When I was a senior in high school, I got a job as a cashier in a grocery store. The best part about the job was all the new friends I made.

Many of my new coworkers were right around my age. It was like being introduced to a whole new social scene.

My friends and I quickly began spending time together outside work. Our parents gave us rides to and from each other's houses, and we got to know each other's friends and families.

As a grocery store cashier, I knew one rule was not ringing up groceries for people we knew. They strictly forbid family and friends from our checkout lines.

So I felt surprised when I saw one of my closest friends ringing up a massive order of groceries for her own mother.

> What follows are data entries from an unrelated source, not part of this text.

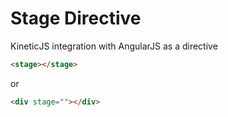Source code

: Stage Directive
===============

KineticJS integration with AngularJS as a directive

```html
<stage></stage>
```

or

```html
<div stage=""></div>
```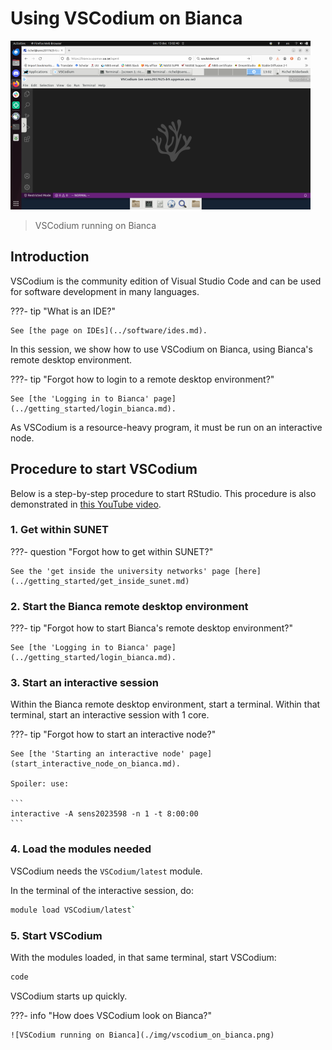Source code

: # Using VSCodium on Bianca

![VSCodium running on Bianca](./img/vscodium_on_bianca_480_x_270.png)

> VSCodium running on Bianca

## Introduction

VSCodium is the community edition of Visual Studio Code
and can be used for software development in many languages.

???- tip "What is an IDE?"

    See [the page on IDEs](../software/ides.md).

In this session, we show how to use VSCodium on Bianca,
using Bianca's remote desktop environment.

???- tip "Forgot how to login to a remote desktop environment?"

    See [the 'Logging in to Bianca' page](../getting_started/login_bianca.md).

As VSCodium is a resource-heavy program,
it must be run on an interactive node.

## Procedure to start VSCodium

Below is a step-by-step procedure to start RStudio.
This procedure is also demonstrated in [this YouTube video](https://youtu.be/i7sjHOX4B_M).

### 1. Get within SUNET

???- question "Forgot how to get within SUNET?"

    See the 'get inside the university networks' page [here](../getting_started/get_inside_sunet.md)

### 2. Start the Bianca remote desktop environment

???- tip "Forgot how to start Bianca's remote desktop environment?"

    See [the 'Logging in to Bianca' page](../getting_started/login_bianca.md).

### 3. Start an interactive session

Within the Bianca remote desktop environment, start a terminal.
Within that terminal, start an interactive session with 1 core.

???- tip "Forgot how to start an interactive node?"

    See [the 'Starting an interactive node' page](start_interactive_node_on_bianca.md).

    Spoiler: use:

    ```
    interactive -A sens2023598 -n 1 -t 8:00:00
    ```

### 4. Load the modules needed

VSCodium needs the `VSCodium/latest` module.

In the terminal of the interactive session, do:

```bash
module load VSCodium/latest`
```

### 5. Start VSCodium

With the modules loaded,
in that same terminal,
start VSCodium:


```bash
code
```

VSCodium starts up quickly.

???- info "How does VSCodium look on Bianca?"

    ![VSCodium running on Bianca](./img/vscodium_on_bianca.png)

Clearly, my friend knew it was against the rules, too.

I wondered why she would break the rules for her mom, and I thought about calling out to her to remind her she shouldn't be cashing out family. I even thought about offering to take over for her because I didn't want her to get into any trouble. Maybe she just forgot.

The reason I didn't end up helping her was that I got swamped with customers at my own cash register. I turned to my duties and forgot about my friend, her mother, and that shopping cart overflowing with steaks and lobster.

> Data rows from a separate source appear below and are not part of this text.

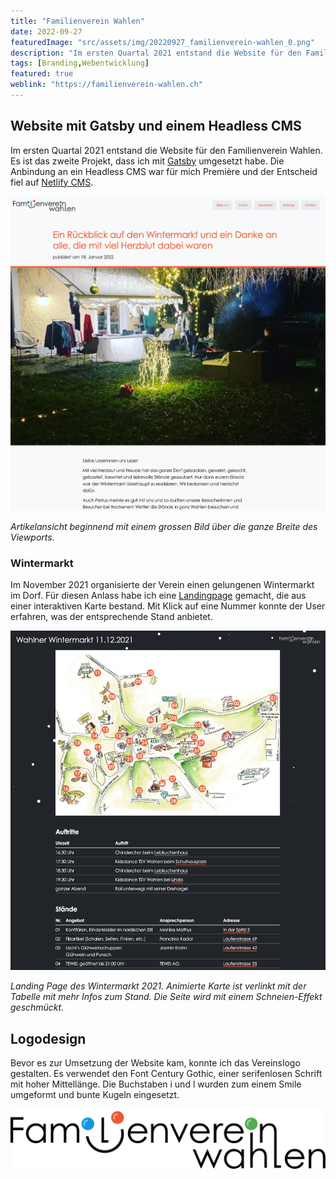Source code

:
 ```yaml
---
title: "Familienverein Wahlen"
date: 2022-09-27
featuredImage: "src/assets/img/20220927_familienverein-wahlen_0.png"
description: "Im ersten Quartal 2021 entstand die Website für den Familienverein Wahlen. Es ist das zweite Projekt, dass ich mit Gatsby umgesetzt habe."
tags: [Branding,Webentwicklung]
featured: true
weblink: "https://familienverein-wahlen.ch"
---
```

## Website mit Gatsby und einem Headless CMS

Im ersten Quartal 2021 entstand die Website für den Familienverein Wahlen. Es ist das zweite Projekt, dass ich mit [Gatsby](https://www.gatsbyjs.com/) umgesetzt habe. Die Anbindung an ein Headless CMS war für mich Première und der Entscheid fiel auf [Netlify CMS](https://www.netlifycms.org/).

![Beitragsbeispiel, welcher auf familienverein-wahlen.ch veröffentlicht wurde. Screenshot.](src/assets/img/20220927_familienverein-wahlen_1.png)

_Artikelansicht beginnend mit einem grossen Bild über die ganze Breite des Viewports._

### Wintermarkt

Im November 2021 organisierte der Verein einen gelungenen Wintermarkt im Dorf. Für diesen Anlass habe ich eine [Landingpage](https://familienverein-wahlen.ch/wahlner-wintermarkt-2021/) gemacht, die aus einer interaktiven Karte bestand. Mit Klick auf eine Nummer konnte der User erfahren, was der entsprechende Stand anbietet.

![Landingpage Wintermarkt 2021. Screenshot.](src/assets/img/20220927_familienverein-wahlen_2.png)

_Landing Page des Wintermarkt 2021. Animierte Karte ist verlinkt mit der Tabelle mit mehr Infos zum Stand. Die Seite wird mit einem Schneien-Effekt geschmückt._

## Logodesign

Bevor es zur Umsetzung der Website kam, konnte ich das Vereinslogo gestalten. Es verwendet den Font Century Gothic, einer serifenlosen Schrift mit hoher Mittellänge. Die Buchstaben i und l wurden zum einem Smile umgeformt und bunte Kugeln eingesetzt.

![Logo Familienverein Wahlen.](src/assets/img/20220927_familienverein-wahlen_3.png)

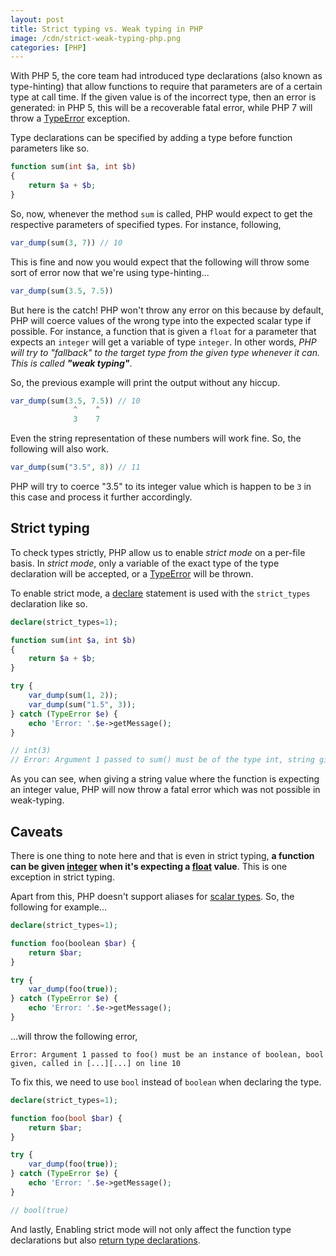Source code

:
 ```yaml
---
layout: post
title: Strict typing vs. Weak typing in PHP
image: /cdn/strict-weak-typing-php.png
categories: [PHP]
---
```


With PHP 5, the core team had introduced type declarations (also known as type-hinting) that allow functions to require that parameters are of a certain type at call time. If the given value is of the incorrect type, then an error is generated: in PHP 5, this will be a recoverable fatal error, while PHP 7 will throw a [TypeError](https://www.php.net/manual/en/class.typeerror.php) exception.

Type declarations can be specified by adding a type before function parameters like so.

```php
function sum(int $a, int $b) 
{
    return $a + $b;
}
```

So, now, whenever the method `sum` is called, PHP would expect to get the respective parameters of specified types. For instance, following,

```php
var_dump(sum(3, 7)) // 10
```

This is fine and now you would expect that the following will throw some sort of error now that we're using type-hinting...

```php
var_dump(sum(3.5, 7.5)) 
```

But here is the catch! PHP won't throw any error on this because by default, PHP will coerce values of the wrong type into the expected scalar type if possible. For instance, a function that is given a `float` for a parameter that expects an `integer` will get a variable of type `integer`. In other words, *PHP will try to "fallback" to the target type from the given type whenever it can. This is called **"weak typing"***. 

So, the previous example will print the output without any hiccup.

```php
var_dump(sum(3.5, 7.5)) // 10
              ^    ^
              3    7
```

Even the string representation of these numbers will work fine. So, the following will also work.

```php
var_dump(sum("3.5", 8)) // 11
```

PHP will try to coerce "3.5" to its integer value which is happen to be `3` in this case and process it further accordingly.

## Strict typing

To check types strictly, PHP allow us to enable *strict mode* on a per-file basis. In *strict mode*, only a variable of the exact type of the type declaration will be accepted, or a [TypeError](https://www.php.net/manual/en/class.typeerror.php) will be thrown.

To enable strict mode, a [declare](https://www.php.net/manual/en/control-structures.declare.php) statement is used with the `strict_types` declaration like so.

```php
declare(strict_types=1);

function sum(int $a, int $b) 
{
    return $a + $b;
}

try {
    var_dump(sum(1, 2));
    var_dump(sum("1.5", 3)); 
} catch (TypeError $e) {
    echo 'Error: '.$e->getMessage();
} 

// int(3)
// Error: Argument 1 passed to sum() must be of the type int, string given, called in [...][...] on line 11
```

As you can see, when giving a string value where the function is expecting an integer value, PHP will now throw a fatal error which was not possible in weak-typing.

## Caveats

There is one thing to note here and that is even in strict typing, **a function can be given [integer](https://www.php.net/manual/en/language.types.integer.php) when it's expecting a [float](https://www.php.net/manual/en/language.types.float.php) value**. This is one exception in strict typing.

Apart from this, PHP doesn't support aliases for [scalar types](https://www.php.net/manual/en/functions.arguments.php#functions.arguments.type-declaration.types). So, the following for example...

```php
declare(strict_types=1);

function foo(boolean $bar) {
    return $bar;
}

try {
    var_dump(foo(true));
} catch (TypeError $e) {
    echo 'Error: '.$e->getMessage();
}
```

...will throw the following error,

```
Error: Argument 1 passed to foo() must be an instance of boolean, bool given, called in [...][...] on line 10
```

To fix this, we need to use `bool` instead of `boolean` when declaring the type.

```php
declare(strict_types=1);

function foo(bool $bar) {
    return $bar;
}

try {
    var_dump(foo(true));
} catch (TypeError $e) {
    echo 'Error: '.$e->getMessage();
}

// bool(true)
```

And lastly, Enabling strict mode will not only affect the function type declarations but also [return type declarations](https://www.php.net/manual/en/functions.returning-values.php#functions.returning-values.type-declaration).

I didn't think about them again until I saw police officers enter the store. My friend's mother was pushing her overloaded shopping cart toward the sliding glass doors, and the police officers stopped her before she made it into the parking lot.

At first, I was confused. I watched the police officers handcuff my friend's mother. Then they handcuffed my friend, who was barely sixteen. Mother and daughter sat on the grocery store floor with their hands cuffed behind their backs and their backs against the glass wall that overlooked the sidewalk between the store and the parking lot.

The next time I looked, they were gone. It wasn't difficult to figure out what had happened, and my friend later confirmed it.

My friend was working on the cash register as usual when her mother came into the store and overloaded a shopping cart with the most expensive groceries she could find. The older woman unloaded her groceries onto her daughter's cash register conveyor belt, and her daughter passed perhaps one out of ten items through the scanner while placing the other ninety percent of items into plastic bags without ringing them up.

Loss prevention and security spotted the scam and called the police just in time to catch my friend's mother and her overloaded but underpaid grocery store bags making their way into the dark parking lot. Another minute and they would have missed her.

I saw her mother's death notice in the local obituaries several years ago, and I couldn't help but remember the night I watched my friend and her mom get arrested.